Joseph KESSEL (1898~1979) - Les mains du miracle (1960)

Joseph KESSEL (1898~1979) - Les mains du miracle (1960)

Joseph KESSEL ignorait l'existence du docteur Félix Fersten jusqu'à ce que son ami l'avocat Henry Torrès lui parle d'une jeune française de ses connaissances, miraculeusement rescapée d'un accident de voiture qui, pour apaiser ses terribles souffrances, avait eu recours en Suède aux soins de ce médecin. Les massages thérapeutiques de ce spécialiste de grande renommée avaient permis à cette jeune fille de retrouver une vie normale. Plus surprenant, au cours de la Seconde Guerre mondiale, grâce à son habileté exceptionnelle, le docteur Fersten avait réussi à exploiter la fragilité d'un de ses patients, le tout puissant Reichsführer-SS, Heinrich Himmler, bras droit d'Hitler, en faveur de milliers de juifs et de déportés. Suite au récit incroyable de son ami, Kessel enquête sur ce personnage, le rencontre, réunit preuves et témoignages et se rend à l'évidence : au cours de ces six années de guerre, le docteur a réellement sauvé des victimes du nazisme par milliers.

Félix Fersten est né en 1898, à Reval, en Estonie, où sa famille, d'origine allemande, était installée depuis plusieurs générations, avant d'être contrainte de s'exiler en Finlande.

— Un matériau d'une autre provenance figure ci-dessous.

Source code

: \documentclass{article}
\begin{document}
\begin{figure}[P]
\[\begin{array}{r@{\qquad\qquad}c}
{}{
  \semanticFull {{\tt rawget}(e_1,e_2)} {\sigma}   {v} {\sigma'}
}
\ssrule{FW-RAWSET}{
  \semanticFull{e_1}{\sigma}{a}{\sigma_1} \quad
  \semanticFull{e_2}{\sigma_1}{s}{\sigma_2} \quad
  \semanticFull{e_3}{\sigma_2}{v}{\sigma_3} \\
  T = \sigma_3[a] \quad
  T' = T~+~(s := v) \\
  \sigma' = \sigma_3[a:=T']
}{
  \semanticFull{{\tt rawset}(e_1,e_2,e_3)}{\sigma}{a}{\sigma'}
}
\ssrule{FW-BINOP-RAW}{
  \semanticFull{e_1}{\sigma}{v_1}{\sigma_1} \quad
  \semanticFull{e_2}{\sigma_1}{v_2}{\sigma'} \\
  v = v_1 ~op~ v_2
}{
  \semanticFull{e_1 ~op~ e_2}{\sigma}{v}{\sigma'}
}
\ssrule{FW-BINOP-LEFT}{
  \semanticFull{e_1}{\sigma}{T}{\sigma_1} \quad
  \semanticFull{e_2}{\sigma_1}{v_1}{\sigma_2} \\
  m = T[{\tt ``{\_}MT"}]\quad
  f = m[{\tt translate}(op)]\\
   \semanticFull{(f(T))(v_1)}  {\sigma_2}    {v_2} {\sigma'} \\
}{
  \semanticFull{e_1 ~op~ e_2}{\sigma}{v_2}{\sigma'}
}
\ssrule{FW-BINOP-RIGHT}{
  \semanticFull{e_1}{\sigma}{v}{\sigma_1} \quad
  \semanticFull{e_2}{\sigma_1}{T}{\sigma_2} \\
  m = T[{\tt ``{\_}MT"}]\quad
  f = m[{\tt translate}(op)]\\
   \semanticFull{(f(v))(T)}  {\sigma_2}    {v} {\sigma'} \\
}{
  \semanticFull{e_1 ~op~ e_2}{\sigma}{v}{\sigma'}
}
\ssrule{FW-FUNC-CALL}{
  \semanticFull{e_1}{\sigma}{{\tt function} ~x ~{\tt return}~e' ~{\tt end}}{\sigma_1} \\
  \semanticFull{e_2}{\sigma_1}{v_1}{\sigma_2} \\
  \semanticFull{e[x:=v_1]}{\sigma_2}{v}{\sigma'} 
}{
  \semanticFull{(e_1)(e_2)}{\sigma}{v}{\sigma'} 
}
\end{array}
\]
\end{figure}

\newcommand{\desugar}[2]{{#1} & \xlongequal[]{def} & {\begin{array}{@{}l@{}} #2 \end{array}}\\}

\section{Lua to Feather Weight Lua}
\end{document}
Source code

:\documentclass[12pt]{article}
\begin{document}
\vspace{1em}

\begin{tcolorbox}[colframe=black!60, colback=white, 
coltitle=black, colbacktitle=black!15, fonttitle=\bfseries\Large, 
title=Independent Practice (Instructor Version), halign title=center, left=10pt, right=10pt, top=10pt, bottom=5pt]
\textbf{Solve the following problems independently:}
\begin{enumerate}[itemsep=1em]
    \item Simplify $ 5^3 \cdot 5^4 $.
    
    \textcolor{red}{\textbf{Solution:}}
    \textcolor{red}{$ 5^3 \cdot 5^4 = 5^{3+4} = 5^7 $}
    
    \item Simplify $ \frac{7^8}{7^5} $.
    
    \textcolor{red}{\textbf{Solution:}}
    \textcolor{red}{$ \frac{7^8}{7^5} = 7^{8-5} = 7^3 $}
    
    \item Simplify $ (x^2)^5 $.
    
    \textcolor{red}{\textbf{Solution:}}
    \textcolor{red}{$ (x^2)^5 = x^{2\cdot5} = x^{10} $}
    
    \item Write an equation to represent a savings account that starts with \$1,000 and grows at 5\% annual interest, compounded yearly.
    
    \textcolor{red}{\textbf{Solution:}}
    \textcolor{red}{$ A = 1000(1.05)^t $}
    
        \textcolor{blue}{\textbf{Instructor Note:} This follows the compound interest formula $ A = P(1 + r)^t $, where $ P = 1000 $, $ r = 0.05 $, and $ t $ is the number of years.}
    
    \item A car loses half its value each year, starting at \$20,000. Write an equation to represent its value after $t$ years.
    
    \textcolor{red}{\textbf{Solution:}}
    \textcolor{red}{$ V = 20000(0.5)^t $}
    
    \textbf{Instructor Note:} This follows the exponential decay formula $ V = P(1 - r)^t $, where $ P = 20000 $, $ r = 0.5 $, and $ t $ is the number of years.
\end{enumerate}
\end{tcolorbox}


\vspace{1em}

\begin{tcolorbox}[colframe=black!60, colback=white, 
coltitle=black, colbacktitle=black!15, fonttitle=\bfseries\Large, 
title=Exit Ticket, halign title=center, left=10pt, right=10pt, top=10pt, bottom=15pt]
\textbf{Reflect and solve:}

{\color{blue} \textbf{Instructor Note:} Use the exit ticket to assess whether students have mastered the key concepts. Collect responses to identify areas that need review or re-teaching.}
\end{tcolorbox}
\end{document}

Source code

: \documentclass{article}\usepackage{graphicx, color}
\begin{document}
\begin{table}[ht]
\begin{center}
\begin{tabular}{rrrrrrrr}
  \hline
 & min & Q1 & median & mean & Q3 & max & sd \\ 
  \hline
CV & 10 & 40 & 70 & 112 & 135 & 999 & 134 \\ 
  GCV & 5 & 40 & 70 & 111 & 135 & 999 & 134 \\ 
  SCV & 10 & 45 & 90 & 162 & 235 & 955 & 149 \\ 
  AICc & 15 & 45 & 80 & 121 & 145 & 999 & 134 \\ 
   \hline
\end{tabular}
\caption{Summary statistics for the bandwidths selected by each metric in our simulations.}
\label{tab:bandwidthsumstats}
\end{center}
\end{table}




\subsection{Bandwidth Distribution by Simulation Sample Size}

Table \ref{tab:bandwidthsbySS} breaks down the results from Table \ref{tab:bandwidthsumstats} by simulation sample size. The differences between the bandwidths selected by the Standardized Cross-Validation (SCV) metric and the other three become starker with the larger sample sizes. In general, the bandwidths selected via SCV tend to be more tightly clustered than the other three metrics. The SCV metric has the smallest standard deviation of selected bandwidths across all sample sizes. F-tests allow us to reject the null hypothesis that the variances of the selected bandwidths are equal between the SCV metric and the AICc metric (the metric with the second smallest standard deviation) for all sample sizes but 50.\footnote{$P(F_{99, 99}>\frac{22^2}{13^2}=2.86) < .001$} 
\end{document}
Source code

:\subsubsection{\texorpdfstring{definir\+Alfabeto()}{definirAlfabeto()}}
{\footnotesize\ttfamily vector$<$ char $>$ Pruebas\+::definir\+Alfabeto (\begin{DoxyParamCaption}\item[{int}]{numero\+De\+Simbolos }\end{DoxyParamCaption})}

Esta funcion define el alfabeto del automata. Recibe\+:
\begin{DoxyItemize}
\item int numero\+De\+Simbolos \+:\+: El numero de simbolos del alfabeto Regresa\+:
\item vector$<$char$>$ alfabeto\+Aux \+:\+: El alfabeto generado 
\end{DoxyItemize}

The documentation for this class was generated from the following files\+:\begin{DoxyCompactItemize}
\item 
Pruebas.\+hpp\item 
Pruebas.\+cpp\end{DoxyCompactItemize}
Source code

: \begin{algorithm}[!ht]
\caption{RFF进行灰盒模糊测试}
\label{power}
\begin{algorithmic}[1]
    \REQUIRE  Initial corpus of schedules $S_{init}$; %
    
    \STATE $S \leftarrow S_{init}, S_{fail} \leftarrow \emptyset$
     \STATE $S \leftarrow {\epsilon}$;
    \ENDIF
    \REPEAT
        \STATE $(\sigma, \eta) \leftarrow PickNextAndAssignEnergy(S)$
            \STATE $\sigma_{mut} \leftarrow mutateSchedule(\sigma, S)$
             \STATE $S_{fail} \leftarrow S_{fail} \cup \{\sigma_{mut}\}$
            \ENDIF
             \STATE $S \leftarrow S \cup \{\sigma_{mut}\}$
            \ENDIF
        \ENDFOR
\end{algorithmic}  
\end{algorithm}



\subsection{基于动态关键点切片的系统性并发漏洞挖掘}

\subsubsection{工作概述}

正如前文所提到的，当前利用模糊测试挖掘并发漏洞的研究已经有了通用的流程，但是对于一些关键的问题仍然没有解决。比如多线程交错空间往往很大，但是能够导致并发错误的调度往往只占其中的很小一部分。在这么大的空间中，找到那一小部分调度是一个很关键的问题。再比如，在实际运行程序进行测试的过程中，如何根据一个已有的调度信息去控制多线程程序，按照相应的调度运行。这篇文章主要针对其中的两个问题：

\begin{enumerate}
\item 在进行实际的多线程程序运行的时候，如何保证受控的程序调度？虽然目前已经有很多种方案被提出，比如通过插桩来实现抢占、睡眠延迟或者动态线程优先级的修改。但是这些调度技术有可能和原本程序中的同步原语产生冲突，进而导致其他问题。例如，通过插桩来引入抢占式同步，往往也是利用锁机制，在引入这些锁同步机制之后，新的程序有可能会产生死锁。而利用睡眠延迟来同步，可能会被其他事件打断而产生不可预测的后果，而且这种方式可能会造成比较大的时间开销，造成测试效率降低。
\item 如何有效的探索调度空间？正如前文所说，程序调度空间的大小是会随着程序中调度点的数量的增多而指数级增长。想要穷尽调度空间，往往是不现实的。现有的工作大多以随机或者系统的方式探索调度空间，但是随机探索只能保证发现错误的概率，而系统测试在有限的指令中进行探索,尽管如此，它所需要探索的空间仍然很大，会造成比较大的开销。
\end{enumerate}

Le jeune homme fait des études d'agronomie et devient citoyen finlandais en 1918, après avoir combattu dans l'Armée blanche du conte Mannerheim afin de chasser les bolcheviques du pays. Ayant contracté un mauvais rhumatisme dans les marais de Carélie durant de cet épisode, il est hospitalisé et découvre les vertus du massage thérapeutique finlandais. Il décide de s'initier à cette forme de thérapie. Après deux années de formation en Finlande, il poursuit son cursus à Berlin. Là, en 1922, un de ses professeurs lui fait rencontrer un physiothérapeute chinois très réputé, le docteur Kô. Ce dernier, qui avait grandi dans un monastère tibétain, propose à Fersten de lui enseigner d'une forme de massage tibétain très évoluée. Trois ans plus tard, satisfait de son élève, et estimant sa mission accomplie, le docteur Kô lui laisse son cabinet et sa clientèle, et rentre au Tibet.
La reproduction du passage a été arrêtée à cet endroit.